The digital world makes it possible for us to find every bit of information we’ve ever wanted. This, of course, is all down to the power of the Internet.
The internet is this vast digital space that hosts more than 2 billion websites and more than 5 billion pages. In the early stages, the internet was such an opportunity that it took it just 4 years to muster 50 million users while nowadays the internet has more users than half of the world population, 4 billion to be precise.
The internet you all know and love is called the “Surface Web” and it accounts for just 4% of the entire internet, while the remaining 96% of WWW content is the “Deep Web”.
Each of these can be used to find information on almost any subject you could ever imagine. The internet can be used for a lot of things, but the predominant use is to easily access data and information.
In this article, we are going to discuss Public Data, and what can you learn from it.

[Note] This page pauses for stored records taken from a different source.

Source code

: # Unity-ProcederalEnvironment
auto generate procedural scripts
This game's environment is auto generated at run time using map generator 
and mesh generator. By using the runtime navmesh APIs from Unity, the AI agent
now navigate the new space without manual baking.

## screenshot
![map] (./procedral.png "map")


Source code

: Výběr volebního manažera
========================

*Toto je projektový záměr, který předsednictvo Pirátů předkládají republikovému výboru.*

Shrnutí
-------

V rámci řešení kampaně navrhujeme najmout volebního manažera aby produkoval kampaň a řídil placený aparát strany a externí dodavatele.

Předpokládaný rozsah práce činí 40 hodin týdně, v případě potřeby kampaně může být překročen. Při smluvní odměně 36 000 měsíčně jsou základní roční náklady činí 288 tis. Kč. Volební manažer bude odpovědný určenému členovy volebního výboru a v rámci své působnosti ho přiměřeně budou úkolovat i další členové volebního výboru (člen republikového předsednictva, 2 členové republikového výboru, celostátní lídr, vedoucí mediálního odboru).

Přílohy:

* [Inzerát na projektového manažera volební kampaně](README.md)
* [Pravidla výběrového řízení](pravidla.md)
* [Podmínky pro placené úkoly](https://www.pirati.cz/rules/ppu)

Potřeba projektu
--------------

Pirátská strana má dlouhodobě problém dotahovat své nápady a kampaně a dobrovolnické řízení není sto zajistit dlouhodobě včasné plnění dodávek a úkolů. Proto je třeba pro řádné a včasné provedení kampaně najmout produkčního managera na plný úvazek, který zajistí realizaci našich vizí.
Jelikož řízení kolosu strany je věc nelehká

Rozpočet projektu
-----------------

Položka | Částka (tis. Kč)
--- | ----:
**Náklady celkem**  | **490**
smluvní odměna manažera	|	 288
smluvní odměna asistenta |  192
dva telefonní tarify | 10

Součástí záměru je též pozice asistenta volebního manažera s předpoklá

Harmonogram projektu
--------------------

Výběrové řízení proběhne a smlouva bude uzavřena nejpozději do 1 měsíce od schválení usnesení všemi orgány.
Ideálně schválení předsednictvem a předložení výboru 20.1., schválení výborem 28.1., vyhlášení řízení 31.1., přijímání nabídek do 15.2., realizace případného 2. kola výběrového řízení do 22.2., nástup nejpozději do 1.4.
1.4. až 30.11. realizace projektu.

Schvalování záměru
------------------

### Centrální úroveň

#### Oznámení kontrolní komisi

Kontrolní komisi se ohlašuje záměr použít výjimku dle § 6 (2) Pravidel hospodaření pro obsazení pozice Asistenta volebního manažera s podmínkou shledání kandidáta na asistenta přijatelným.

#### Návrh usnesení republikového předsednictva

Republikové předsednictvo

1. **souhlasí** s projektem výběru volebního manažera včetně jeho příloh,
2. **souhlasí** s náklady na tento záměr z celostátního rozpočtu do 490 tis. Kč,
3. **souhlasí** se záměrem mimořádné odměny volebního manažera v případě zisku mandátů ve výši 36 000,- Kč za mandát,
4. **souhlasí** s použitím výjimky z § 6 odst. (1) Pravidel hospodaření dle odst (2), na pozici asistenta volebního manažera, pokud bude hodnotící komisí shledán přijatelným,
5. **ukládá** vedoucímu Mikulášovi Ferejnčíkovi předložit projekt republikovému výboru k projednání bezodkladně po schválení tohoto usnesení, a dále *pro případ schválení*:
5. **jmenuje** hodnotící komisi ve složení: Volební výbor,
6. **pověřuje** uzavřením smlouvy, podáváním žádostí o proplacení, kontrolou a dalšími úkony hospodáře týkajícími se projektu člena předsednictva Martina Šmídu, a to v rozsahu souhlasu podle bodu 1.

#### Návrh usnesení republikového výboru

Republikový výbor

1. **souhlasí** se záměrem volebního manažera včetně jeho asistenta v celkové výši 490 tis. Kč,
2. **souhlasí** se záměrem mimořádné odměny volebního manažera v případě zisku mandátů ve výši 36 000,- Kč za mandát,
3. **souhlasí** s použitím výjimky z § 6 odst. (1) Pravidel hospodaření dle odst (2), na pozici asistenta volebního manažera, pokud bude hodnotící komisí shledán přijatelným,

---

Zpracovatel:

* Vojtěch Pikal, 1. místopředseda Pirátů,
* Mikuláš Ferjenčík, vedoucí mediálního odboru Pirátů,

What is Public Data? What is Open Data?
Public data refers to information that can be used freely, reused freely, and redistributed freely amongst any person who doesn’t have any legal restrictions on its usage.
In the enterprise world, public data consist of any information that the company has classified as available to its employees and any individual entities of the corporation. Examples of this would be job descriptions, press releases, marketing materials, etc.

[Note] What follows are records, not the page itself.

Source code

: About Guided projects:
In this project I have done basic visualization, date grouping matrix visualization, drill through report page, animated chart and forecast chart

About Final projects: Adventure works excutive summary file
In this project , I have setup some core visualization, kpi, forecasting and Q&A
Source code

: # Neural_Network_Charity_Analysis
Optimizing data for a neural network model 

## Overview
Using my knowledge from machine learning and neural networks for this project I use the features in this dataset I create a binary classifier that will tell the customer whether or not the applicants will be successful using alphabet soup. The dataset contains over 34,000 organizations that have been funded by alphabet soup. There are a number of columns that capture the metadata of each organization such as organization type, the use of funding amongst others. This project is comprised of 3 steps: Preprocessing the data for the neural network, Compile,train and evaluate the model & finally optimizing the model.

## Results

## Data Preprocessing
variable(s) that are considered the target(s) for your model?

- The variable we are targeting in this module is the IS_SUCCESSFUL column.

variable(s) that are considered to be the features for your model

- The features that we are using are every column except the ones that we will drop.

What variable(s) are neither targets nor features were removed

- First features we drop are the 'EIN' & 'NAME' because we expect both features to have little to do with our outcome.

However, the growing and rising issue surrounding net neutrality have caused a heated debate regarding the freedom to use public data. It opened debates regarding who can use it, and for what purposes.
According to PublicDataUSA, a website that you can use to search public data, data should be available online to anyone, in a structured format with lots of denotation and context.
Simply said, public data is all the data in the public domain. There is another sub-part of that, which is called open data. Open data is part of the public data and it is a structured and well-maintained data that is open to anyone and anywhere.
Additionally, open data is free, machine-readable, and openly licensed.
Public data is not free, although there are free services that offer it. However, it holds information that can be only accessed via the Freedom of information Act (FOIA) request.
While public data should be classified as information open to the public, that is simply not the case. Submitting an FOIA request can take up to months to even get a response. Datasheets from a lot of government agencies may be part of the public data pool, but that information is certainly not open to the everyone.
Public data can be any piece of information from people search, voter registration, property registration, white house visitors, vehicle sales records, business listings, corporate registration, campaign contributors, registered agents, US Customs data, public directory listings, and financial cases, amongst others.
There are public data services out there that help you reunite with a lost family member, or a lover, through people search which consist of public data. This can be used for many things, but the things that aren’t meant to be used is for screening employees, stalking or spying, and identity theft.